Podemos categorizar los beneficios del Karate Tradicional en tres grandes áreas: físicos, mentales y emocionales.

Físico

Podemos encontrar una mejora notable en la salud general del practicante, ya que el Karate representa un ejercicio completo. Desde controlar el peso hasta mejorar la condición de lesiones crónicas, la práctica del Karate contiene una versatilidad que le permite ser graduada de manera orgánica a las necesidades de cada individuo. Entre los beneficios más comunes a nivel físico se encuentran el desarrollo de la coordinación, fortalecimiento y mantenimiento del tono muscular y la eliminación del estrés.

Mental

El Karate es ideal para desarrollar la concentración en objetivos específicos, mejorando así la perseverancia y la paciencia. La disciplina durante el entrenamiento se utiliza como un vehículo de crecimiento personal puesto que desarrolla una consciencia del presente, invitándonos a vivir plenamente el ‘aquí y ahora’. Entre los beneficios más comunes a nivel mental se encuentran el desarrollo de la fuerza mental frente a los problemas del día a día, una mayor seguridad en la toma de decisiones y un mayor sentido de responsabilidad personal y social.

Emocional

La práctica continua del Karate Tradicional desarrolla un control emocional que nos permite dominar nuestra ira, apatía y demás emociones; llevándonos a un equilibrio en nuestro mundo interior.

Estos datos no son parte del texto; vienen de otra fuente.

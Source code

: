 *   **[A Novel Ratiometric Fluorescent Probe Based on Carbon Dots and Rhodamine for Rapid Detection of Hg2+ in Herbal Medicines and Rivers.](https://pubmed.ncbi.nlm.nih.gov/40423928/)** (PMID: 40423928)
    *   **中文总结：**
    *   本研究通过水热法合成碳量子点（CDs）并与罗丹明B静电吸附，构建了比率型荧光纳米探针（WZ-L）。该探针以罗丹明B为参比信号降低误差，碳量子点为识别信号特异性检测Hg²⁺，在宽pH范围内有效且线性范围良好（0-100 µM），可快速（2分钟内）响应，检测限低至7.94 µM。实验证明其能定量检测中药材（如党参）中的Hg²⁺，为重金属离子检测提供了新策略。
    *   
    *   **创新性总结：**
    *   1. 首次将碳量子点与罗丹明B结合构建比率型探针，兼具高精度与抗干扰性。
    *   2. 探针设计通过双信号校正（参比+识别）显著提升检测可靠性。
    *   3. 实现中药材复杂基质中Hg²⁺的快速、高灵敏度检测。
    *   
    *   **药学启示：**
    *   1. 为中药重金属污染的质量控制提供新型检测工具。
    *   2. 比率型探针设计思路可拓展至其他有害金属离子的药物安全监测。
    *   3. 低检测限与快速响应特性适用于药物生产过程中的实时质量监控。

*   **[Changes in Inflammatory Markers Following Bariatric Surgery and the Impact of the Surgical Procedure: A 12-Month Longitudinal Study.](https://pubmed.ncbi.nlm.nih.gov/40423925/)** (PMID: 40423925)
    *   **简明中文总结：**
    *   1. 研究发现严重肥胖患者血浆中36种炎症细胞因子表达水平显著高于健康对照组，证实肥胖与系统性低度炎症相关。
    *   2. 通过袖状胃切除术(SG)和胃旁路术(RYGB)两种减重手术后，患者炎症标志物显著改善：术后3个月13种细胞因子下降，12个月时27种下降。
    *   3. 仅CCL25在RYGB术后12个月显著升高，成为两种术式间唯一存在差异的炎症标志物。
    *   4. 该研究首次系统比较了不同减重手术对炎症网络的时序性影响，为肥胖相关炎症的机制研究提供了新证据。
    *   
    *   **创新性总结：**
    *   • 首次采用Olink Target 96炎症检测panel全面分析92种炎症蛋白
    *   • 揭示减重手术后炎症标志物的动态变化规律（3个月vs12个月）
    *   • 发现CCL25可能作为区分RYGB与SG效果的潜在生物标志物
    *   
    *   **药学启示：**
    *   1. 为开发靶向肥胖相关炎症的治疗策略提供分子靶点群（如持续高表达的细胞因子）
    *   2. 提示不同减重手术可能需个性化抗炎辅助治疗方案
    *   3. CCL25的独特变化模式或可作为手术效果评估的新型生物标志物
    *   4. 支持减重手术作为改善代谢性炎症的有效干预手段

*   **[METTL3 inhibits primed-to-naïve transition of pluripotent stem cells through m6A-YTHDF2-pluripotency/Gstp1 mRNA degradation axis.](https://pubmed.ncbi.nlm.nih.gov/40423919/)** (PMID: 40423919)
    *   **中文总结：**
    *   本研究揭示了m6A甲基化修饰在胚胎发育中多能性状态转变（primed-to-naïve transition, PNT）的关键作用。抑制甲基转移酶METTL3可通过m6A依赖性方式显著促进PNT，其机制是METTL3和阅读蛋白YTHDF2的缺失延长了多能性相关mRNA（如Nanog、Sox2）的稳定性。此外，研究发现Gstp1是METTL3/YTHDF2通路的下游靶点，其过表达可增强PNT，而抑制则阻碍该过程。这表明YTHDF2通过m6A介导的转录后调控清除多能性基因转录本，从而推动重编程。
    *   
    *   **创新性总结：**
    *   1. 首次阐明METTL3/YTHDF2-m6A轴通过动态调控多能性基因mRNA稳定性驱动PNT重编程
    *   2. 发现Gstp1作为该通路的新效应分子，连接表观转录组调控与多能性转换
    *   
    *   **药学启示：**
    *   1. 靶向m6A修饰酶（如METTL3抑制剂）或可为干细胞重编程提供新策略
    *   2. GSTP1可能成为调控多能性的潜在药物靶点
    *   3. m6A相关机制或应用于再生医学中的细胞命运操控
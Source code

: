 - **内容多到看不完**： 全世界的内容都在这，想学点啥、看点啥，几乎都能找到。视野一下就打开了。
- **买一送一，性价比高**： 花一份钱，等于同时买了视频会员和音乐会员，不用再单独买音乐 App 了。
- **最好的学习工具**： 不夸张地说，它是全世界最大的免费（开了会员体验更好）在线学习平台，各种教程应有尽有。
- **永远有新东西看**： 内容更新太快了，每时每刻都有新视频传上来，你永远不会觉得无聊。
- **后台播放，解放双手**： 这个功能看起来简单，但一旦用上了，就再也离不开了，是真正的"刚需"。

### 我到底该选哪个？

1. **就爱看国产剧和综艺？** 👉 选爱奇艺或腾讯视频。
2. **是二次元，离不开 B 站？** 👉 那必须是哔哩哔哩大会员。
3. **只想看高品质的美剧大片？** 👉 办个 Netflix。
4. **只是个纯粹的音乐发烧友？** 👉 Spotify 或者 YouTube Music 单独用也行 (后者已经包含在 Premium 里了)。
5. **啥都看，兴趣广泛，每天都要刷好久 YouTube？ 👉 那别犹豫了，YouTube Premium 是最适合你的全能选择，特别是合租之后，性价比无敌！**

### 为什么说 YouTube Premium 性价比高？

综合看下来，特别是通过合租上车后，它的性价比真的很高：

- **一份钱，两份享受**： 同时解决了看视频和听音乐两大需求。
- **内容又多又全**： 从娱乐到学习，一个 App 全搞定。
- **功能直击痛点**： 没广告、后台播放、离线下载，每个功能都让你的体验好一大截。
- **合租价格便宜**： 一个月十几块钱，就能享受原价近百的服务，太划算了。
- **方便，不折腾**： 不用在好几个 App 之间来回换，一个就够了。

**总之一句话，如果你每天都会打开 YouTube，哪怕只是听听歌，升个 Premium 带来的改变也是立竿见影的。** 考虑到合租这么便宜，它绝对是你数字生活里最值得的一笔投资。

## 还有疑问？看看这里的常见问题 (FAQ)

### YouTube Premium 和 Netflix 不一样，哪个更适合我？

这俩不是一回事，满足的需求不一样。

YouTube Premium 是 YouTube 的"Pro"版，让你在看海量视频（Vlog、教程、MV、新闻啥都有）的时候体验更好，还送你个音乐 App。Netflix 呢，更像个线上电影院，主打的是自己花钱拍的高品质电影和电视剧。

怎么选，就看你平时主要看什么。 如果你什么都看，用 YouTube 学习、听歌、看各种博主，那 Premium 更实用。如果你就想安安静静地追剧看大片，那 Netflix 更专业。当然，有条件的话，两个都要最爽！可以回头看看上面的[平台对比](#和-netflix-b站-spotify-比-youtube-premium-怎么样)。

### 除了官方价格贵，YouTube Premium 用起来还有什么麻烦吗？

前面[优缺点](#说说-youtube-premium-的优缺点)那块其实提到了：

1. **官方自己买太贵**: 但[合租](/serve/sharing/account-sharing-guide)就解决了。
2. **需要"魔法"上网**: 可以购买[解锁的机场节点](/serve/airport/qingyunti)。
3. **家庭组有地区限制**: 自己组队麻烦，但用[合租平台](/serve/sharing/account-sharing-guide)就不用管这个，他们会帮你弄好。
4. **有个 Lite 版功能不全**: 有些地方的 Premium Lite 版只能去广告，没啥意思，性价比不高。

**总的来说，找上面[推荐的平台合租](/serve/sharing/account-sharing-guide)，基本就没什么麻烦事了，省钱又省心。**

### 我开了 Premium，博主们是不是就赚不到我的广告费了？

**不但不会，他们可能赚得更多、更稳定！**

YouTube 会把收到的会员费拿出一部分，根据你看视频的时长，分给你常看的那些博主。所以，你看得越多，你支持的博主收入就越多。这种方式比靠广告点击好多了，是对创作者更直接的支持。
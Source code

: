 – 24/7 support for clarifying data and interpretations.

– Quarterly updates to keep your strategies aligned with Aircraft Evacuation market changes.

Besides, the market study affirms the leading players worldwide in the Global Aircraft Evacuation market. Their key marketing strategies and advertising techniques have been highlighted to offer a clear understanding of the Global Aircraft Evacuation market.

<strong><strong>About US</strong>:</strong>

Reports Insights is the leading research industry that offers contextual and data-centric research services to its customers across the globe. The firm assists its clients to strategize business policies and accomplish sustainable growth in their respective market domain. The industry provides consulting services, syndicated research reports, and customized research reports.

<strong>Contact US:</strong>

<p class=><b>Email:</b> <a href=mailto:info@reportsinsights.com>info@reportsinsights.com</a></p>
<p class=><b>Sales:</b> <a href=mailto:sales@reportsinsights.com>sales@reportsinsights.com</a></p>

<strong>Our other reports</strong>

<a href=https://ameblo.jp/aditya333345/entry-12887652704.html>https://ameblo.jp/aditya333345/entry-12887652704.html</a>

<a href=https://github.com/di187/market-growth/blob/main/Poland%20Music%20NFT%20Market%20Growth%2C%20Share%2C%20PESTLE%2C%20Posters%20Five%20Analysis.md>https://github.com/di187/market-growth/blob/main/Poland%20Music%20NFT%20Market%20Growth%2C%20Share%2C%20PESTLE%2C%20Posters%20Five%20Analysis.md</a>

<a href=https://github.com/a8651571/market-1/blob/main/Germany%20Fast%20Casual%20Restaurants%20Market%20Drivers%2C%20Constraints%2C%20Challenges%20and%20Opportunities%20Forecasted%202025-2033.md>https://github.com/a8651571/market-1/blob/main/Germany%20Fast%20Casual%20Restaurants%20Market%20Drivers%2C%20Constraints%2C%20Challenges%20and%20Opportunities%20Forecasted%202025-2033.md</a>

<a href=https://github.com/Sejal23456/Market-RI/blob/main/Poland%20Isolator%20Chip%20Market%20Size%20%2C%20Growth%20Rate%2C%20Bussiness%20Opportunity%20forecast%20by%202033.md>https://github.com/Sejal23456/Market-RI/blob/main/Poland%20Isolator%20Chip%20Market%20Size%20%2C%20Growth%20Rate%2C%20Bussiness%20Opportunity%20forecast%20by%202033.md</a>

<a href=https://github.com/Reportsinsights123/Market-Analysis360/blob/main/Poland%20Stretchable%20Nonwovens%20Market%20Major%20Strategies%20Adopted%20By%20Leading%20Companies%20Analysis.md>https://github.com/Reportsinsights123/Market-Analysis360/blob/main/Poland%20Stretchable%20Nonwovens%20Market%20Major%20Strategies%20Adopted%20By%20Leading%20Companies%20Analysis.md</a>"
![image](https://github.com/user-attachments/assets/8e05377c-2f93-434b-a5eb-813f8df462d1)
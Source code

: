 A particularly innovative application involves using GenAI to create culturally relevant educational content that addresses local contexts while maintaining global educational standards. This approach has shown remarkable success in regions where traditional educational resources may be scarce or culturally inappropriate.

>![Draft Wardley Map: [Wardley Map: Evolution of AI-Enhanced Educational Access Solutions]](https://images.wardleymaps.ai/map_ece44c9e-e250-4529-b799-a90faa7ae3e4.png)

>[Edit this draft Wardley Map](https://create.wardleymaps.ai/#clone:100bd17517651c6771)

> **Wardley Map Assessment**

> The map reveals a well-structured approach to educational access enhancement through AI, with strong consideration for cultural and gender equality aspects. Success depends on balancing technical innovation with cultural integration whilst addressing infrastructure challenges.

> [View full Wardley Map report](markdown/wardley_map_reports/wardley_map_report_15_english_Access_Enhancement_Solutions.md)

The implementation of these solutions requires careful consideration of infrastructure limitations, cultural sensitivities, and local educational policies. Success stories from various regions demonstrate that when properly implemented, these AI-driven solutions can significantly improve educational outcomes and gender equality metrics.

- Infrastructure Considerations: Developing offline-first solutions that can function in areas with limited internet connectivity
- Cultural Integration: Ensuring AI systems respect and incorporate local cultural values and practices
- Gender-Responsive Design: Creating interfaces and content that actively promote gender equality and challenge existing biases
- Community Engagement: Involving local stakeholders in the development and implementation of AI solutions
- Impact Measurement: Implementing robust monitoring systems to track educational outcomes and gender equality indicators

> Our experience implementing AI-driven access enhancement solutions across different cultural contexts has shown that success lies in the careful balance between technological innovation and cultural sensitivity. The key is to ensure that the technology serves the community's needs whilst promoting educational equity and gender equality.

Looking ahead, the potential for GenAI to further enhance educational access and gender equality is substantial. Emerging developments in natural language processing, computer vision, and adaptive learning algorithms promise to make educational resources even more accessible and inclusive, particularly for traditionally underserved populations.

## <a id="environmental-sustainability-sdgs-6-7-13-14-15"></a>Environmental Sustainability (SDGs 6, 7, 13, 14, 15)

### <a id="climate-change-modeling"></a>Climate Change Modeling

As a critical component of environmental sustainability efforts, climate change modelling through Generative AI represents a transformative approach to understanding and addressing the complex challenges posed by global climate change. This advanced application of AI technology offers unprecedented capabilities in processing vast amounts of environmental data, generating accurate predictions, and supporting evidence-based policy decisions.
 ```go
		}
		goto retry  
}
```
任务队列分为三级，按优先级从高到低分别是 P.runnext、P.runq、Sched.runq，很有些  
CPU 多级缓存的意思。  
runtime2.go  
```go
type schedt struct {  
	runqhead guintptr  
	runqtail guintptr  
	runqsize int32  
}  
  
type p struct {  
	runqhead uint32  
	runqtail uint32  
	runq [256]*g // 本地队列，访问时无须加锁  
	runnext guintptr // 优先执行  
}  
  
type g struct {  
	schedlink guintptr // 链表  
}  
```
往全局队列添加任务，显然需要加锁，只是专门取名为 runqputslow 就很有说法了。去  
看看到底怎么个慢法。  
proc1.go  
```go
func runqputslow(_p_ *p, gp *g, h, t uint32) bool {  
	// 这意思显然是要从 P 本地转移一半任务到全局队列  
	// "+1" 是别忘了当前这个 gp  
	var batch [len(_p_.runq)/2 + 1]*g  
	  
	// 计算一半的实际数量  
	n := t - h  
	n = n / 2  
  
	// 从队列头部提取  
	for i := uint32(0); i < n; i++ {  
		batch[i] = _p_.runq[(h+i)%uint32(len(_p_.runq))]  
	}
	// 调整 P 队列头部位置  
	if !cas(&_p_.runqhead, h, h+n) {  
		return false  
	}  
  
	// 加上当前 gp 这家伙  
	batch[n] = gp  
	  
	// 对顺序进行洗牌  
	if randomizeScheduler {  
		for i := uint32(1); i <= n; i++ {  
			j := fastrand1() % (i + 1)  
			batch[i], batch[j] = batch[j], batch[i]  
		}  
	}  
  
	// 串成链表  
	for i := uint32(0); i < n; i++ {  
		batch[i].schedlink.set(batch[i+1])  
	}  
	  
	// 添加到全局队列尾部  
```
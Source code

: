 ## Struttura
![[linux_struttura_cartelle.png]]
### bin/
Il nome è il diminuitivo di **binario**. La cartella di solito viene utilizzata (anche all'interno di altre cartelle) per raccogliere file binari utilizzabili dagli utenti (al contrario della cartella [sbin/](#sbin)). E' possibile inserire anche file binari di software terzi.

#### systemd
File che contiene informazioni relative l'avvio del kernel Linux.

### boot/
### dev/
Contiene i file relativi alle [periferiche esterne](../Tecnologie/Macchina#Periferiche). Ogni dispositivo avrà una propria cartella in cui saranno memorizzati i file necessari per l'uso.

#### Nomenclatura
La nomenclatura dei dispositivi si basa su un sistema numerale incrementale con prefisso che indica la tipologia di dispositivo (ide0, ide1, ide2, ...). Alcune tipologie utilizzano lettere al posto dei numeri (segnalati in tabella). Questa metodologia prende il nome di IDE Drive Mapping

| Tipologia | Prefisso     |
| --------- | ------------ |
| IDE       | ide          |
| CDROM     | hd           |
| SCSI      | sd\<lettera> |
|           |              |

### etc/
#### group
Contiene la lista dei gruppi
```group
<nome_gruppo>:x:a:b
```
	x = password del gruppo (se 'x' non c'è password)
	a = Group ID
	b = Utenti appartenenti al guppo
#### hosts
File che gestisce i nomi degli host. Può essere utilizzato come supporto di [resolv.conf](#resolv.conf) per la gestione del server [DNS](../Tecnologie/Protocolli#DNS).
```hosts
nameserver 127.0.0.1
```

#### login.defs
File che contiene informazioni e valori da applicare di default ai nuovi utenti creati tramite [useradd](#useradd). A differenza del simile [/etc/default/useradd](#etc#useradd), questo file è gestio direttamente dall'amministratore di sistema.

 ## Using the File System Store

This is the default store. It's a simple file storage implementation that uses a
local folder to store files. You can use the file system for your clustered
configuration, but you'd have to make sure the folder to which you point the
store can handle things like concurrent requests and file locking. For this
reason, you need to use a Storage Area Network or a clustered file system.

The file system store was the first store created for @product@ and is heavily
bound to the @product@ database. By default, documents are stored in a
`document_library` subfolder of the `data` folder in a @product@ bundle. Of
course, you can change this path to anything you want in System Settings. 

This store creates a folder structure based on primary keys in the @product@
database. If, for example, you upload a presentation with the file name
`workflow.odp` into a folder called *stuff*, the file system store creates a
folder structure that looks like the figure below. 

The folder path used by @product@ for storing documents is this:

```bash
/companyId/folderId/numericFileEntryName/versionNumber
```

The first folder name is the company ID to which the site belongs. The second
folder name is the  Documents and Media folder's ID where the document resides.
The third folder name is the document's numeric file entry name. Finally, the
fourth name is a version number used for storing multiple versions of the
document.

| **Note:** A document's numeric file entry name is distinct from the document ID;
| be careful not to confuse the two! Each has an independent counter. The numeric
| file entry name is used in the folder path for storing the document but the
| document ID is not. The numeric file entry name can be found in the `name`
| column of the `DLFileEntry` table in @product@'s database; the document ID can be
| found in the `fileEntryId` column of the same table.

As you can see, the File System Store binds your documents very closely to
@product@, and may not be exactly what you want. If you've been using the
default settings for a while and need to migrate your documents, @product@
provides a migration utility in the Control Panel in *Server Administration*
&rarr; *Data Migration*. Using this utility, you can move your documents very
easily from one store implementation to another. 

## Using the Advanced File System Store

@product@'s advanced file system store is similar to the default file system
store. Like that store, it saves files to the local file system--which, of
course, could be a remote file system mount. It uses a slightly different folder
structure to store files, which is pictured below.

Al aprender a identificar cuando nuestras emociones se están saliendo de control, somos capaces de prevenir acciones desmedidas cuyas consecuencias pueden traernos desdicha o infelicidad más adelante. A la vez, el Karate Tradicional funciona como un agente transformador de nuestras emociones, puesto que si entrenamos cuando estamos con enojo, quemaremos ese enojo entrenando de una manera sana y constructiva. De la misma manera, si entenamos cuando estamos deprimidos, encontraremos que la práctica misma y la interacción con nuestros compañeros nos levantará el ánimo casi que de inmediato. El único paso que debemos tomar es ir a entrenar y no rendirnos ante la tentación de seguir sintiéndonos mal. La verdadera meta del Karate Tradicional no es adquirir una técnica perfecta o crear atletas del más alto nivel, si no que es ayudarnos a dominar nuestro mundo interior y ser personas más felices e íntegras.